* [What you are asked to do]: With the line containing "Version | Architecture" as the first line and the last line of the records as the final one, reproduce that range exactly.

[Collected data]
——

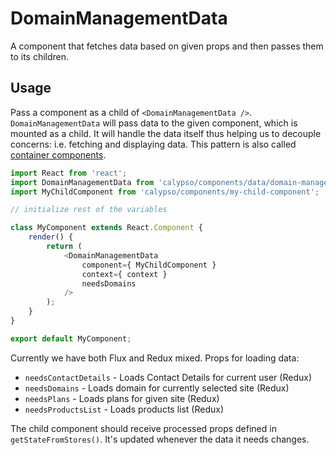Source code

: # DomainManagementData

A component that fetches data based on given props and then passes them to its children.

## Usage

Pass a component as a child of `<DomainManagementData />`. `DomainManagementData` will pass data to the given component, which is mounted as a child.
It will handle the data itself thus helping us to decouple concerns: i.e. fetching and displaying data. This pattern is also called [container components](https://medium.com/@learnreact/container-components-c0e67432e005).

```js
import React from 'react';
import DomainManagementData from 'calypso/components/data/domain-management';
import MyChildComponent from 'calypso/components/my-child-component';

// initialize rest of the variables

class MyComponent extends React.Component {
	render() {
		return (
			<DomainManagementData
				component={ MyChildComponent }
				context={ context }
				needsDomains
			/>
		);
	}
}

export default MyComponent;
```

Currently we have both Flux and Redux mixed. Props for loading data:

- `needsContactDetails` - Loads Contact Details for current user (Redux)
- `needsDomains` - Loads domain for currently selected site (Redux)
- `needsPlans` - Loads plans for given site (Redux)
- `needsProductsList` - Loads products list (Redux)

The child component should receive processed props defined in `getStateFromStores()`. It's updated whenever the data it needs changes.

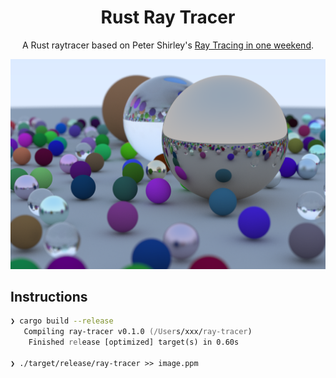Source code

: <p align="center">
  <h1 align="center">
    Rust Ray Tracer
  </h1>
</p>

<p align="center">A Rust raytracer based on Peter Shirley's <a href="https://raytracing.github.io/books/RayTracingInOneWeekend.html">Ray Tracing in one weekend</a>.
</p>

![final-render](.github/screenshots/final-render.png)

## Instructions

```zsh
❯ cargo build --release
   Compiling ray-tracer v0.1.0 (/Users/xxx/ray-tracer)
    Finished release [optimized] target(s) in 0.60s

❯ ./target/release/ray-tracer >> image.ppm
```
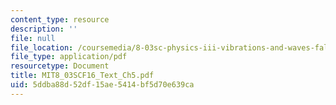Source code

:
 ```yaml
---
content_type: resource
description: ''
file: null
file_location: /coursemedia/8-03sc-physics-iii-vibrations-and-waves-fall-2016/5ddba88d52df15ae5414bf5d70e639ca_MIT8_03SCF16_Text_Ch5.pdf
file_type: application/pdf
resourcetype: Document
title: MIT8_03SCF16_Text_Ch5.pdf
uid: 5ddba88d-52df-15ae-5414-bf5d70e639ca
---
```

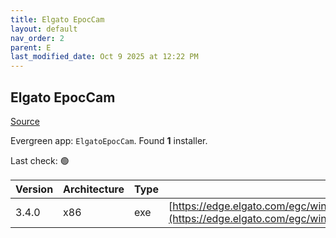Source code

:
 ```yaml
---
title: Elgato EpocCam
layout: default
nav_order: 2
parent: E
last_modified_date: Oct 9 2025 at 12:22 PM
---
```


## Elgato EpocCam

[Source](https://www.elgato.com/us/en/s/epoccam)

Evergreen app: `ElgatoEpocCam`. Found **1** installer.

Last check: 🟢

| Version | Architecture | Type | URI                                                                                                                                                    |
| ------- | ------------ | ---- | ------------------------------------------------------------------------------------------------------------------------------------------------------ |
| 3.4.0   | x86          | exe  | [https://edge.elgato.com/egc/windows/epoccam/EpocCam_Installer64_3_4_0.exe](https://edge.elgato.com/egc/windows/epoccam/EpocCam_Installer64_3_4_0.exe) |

——

* [Task answer]:
| Version | Architecture | Type | URI                                                                                                                                                    |
| ------- | ------------ | ---- | ------------------------------------------------------------------------------------------------------------------------------------------------------ |
| 3.4.0   | x86          | exe  | [https://edge.elgato.com/egc/windows/epoccam/EpocCam_Installer64_3_4_0.exe](https://edge.elgato.com/egc/windows/epoccam/EpocCam_Installer64_3_4_0.exe) |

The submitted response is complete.